Bridging the Gap Between Plans and Reality: A Data-Driven Look at Urban Land Use in Amman

by Hogeun Park , Boyeong Hong
Veraset Urban Development

Urban landscapes are transforming rapidly, often outpacing the capabilities of traditional planning tools. In Amman, Jordan—a city shaped by swift population growth and complex migration flows—this challenge is particularly acute. By leveraging data from Veraset, our recent study investigates how actual land use patterns diverge from official zoning plans and how data-driven approaches can help cities respond more effectively.

Challenge

Since 2000, Amman’s population has more than doubled, fueled in part by regional conflicts that triggered large-scale refugee inflows. This demographic surge has overwhelmed existing planning frameworks, leading to a growing mismatch between designated land uses and how neighborhoods actually function. Traditional planning methods often fail to accommodate these evolving dynamics, resulting in inefficiencies and missed opportunities for inclusive urban development.

Solution

To better understand these discrepancies between planned and actual land use, we analyzed anonymized smartphone geolocation data from Veraset through the Development Data Partnership, covering the period between January and September 2023. By overlaying this mobility data with official land use maps, we identified where and how real-world activity diverges from planned zoning. Our methodology—available on https://github.com/worldbank/understanding_urban_activity—offers a replicable framework for urban diagnostics using high-frequency, privacy-preserving data.

Here are our key findings:

1. Land Use Patterns Vary Sharply by Type

Urban activity in Amman shows distinct temporal patterns across land use types:

  • Residential areas exhibit consistent behavior across weekdays and weekends, with low morning activity and evening peaks—likely reflecting post-work routines.
  • Commercial zones are busiest on weekdays, peaking in the early afternoon.
  • Industrial zones follow a clear 8-to-5 weekday schedule, with reduced activity on weekend evenings.
  • Recreational areas show less fluctuation but are more active during evening and nighttime hours.
Figure 1: Urban activity patterns in different land uses


2. Residential Doesn’t Always Mean Residential

A deeper dive into residential zones revealed three distinct activity clusters using k-means clustering:

  • Group 1 peaked between 4–5 AM, suggesting labor or low-income housing given their longer-commuting distances.
  • Group 2 followed typical residential patterns, with evening peaks.
  • Group 3 mirrored commercial or light industrial activity, despite being zoned residential.

These findings suggest that one-third of “residential” areas are functionally mixed-use, challenging the validity of current zoning classifications.

Figure 2: Distinct urban activity patterns in residential land use


3. Outside Zoned Areas Are Functionally Active

Although not formally designated for development, “Outside Zoned Areas” exhibited structured activity patterns:
  • One cluster resembled recreational zones with weekend afternoon peaks.
  • Another followed weekday work patterns, likely linked to roads and retail.
  • A third showed nighttime activity consistent with residential use.
  • A fourth combined early morning peaks from both residential and retail activity, indicating mixed-use neighborhoods.
Figure 3: Distinct urban activity patterns outside of zoned areas

Impact

The observed discrepancies between planned and actual land use underscore the limitations of static zoning maps. Many neighborhoods operate in ways that existing plans fail to appreciate, revealing the need for more flexible, responsive planning strategies. By integrating real-time data and urban informatics, cities like Amman can better align infrastructure, services, and regulations with how people actually live and work. To bridge the gap between plans and reality, we propose the following:

  1. Establish an Urban Observatory Create a real-time monitoring hub to track urban activity using mobile data, Geographic Information System (GIS), and other digital tools.
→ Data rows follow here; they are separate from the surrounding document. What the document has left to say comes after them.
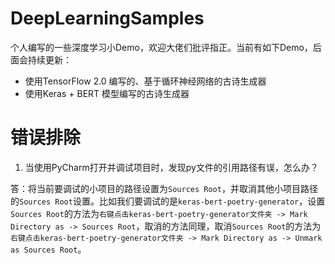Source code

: # DeepLearningSamples

个人编写的一些深度学习小Demo，欢迎大佬们批评指正。当前有如下Demo，后面会持续更新：

- 使用TensorFlow 2.0 编写的、基于循环神经网络的古诗生成器
- 使用Keras + BERT 模型编写的古诗生成器


# 错误排除

1. 当使用PyCharm打开并调试项目时，发现py文件的引用路径有误，怎么办？

答：将当前要调试的小项目的路径设置为`Sources Root`，并取消其他小项目路径的`Sources Root`设置。比如我们要调试的是`keras-bert-poetry-generator`，设置`Sources Root`的方法为`右键点击keras-bert-poetry-generator文件夹 -> Mark Directory as -> Sources Root`，取消的方法同理，取消`Sources Root`的方法为`右键点击keras-bert-poetry-generator文件夹 -> Mark Directory as -> Unmark as Sources Root`。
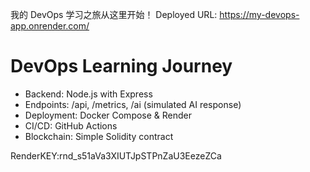 我的 DevOps 学习之旅从这里开始！
Deployed URL: https://my-devops-app.onrender.com/
# DevOps Learning Journey
- Backend: Node.js with Express
- Endpoints: /api, /metrics, /ai (simulated AI response)
- Deployment: Docker Compose & Render
- CI/CD: GitHub Actions
- Blockchain: Simple Solidity contract


RenderKEY:rnd_s51aVa3XIUTJpSTPnZaU3EezeZCa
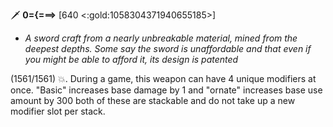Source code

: 🗡️ **0={===>** [640 <:gold:1058304371940655185>]
- *A sword craft from a nearly unbreakable material, mined from the deepest depths. Some say the sword is unaffordable and that even if you might be able to afford it, its design is patented*

(1561/1561) 💥. During a game, this weapon can have 4 unique modifiers at once.  "Basic" increases base damage by 1 and "ornate" increases base use amount by 300 both of these are stackable and do not take up a new modifier slot per stack.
  2. Implement Dynamic Zoning Regularly update land use plans based on observed activity patterns, not just projections.

  3. Engage Communities Involve residents in zoning reforms through consultations and participatory planning, especially in informal or mixed-use areas.

  4. Integrate Informal Areas Recognize and support the economic and social roles of informal settlements through targeted infrastructure and policy interventions.